Kodak to emerge from bankruptcy – it’s not photographic news

Figure 1 -  George Eastman with Kodak #2 Camera on the S.S. Gallia in 1890 by Frederick Church, image from the Wikimedia Commons and in the public domain.

Figure 1 – George Eastman with Kodak #2 Camera on the S.S. Gallia in 1890 by Frederick Church (1864-1925), image from the Wikimedia Commons and in the public domain.

We learned on August 20 that the Eastman Kodak Co, which pioneered the popularization of photography, has earned court approval to emerge from bankruptcy as a  much smaller digital-imaging company specializing in commercial and packaging print.    Big snore!  It’s not photography news.

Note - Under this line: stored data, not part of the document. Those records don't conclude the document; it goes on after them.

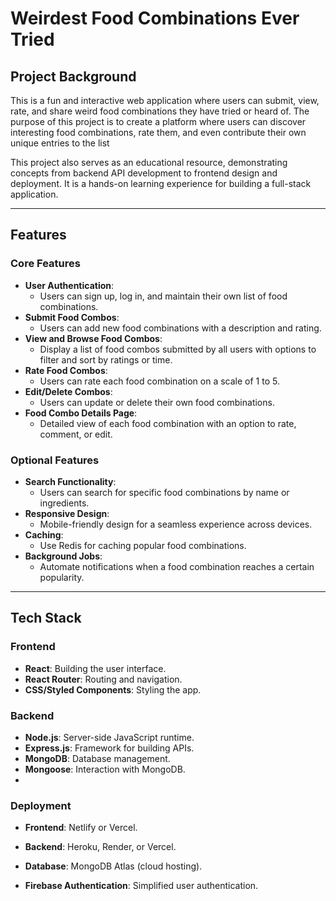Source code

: # Weirdest Food Combinations Ever Tried

## Project Background
This is a fun and interactive web application where users can submit, view, rate, and share weird food combinations they have tried or heard of. The purpose of this project is to create a platform where users can discover interesting food combinations, rate them, and even contribute their own unique entries to the list

This project also serves as an educational resource, demonstrating concepts from backend API development to frontend design and deployment. It is a hands-on learning experience for building a full-stack application.

---

## Features

### Core Features
- **User Authentication**: 
  - Users can sign up, log in, and maintain their own list of food combinations.
- **Submit Food Combos**: 
  - Users can add new food combinations with a description and rating.
- **View and Browse Food Combos**:
  - Display a list of food combos submitted by all users with options to filter and sort by ratings or time.
- **Rate Food Combos**:
  - Users can rate each food combination on a scale of 1 to 5.
- **Edit/Delete Combos**: 
  - Users can update or delete their own food combinations.
- **Food Combo Details Page**:
  - Detailed view of each food combination with an option to rate, comment, or edit.

### Optional Features
- **Search Functionality**:
  - Users can search for specific food combinations by name or ingredients.
- **Responsive Design**:
  - Mobile-friendly design for a seamless experience across devices.
- **Caching**:
  - Use Redis for caching popular food combinations.
- **Background Jobs**:
  - Automate notifications when a food combination reaches a certain popularity.

---

## Tech Stack

### Frontend
- **React**: Building the user interface.
- **React Router**: Routing and navigation.
- **CSS/Styled Components**: Styling the app.

### Backend
- **Node.js**: Server-side JavaScript runtime.
- **Express.js**: Framework for building APIs.
- **MongoDB**: Database management.
- **Mongoose**: Interaction with MongoDB.
- 

### Deployment
- **Frontend**: Netlify or Vercel.
- **Backend**: Heroku, Render, or Vercel.
- **Database**: MongoDB Atlas (cloud hosting).


- **Firebase Authentication**: Simplified user authentication.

The name of the Rochester, NY company was for a century synonymous with photography.  They manufactured film, paper, and cameras.  They had development and printing laboratories worldwide.  They made photography accessible to the masses – and parenthetically were responsible for its mediocritization.  Kodak, based in Rochester, New York, was for years synonymous with household cameras and family snapshots.

It seems a paradox that high tech companies like Kodak and the Digital Equipment Corporation were borne of innovation, but then floundered by failing to embrace the next wave.  In Kodak’s case the error was acute, as digital photography was invented by a Kodak engineer.  When Steve Sasson in the applied research laboratory at Eastman Kodak built the first digital camera using a Fairchild CCD, he was told how clever it was, but to keep it all quiet.  The rest as they say is history. The ultimate losers in all of this, needless-to-say, are the Kodak workers, many of whom have lost not only their jobs but their pensions.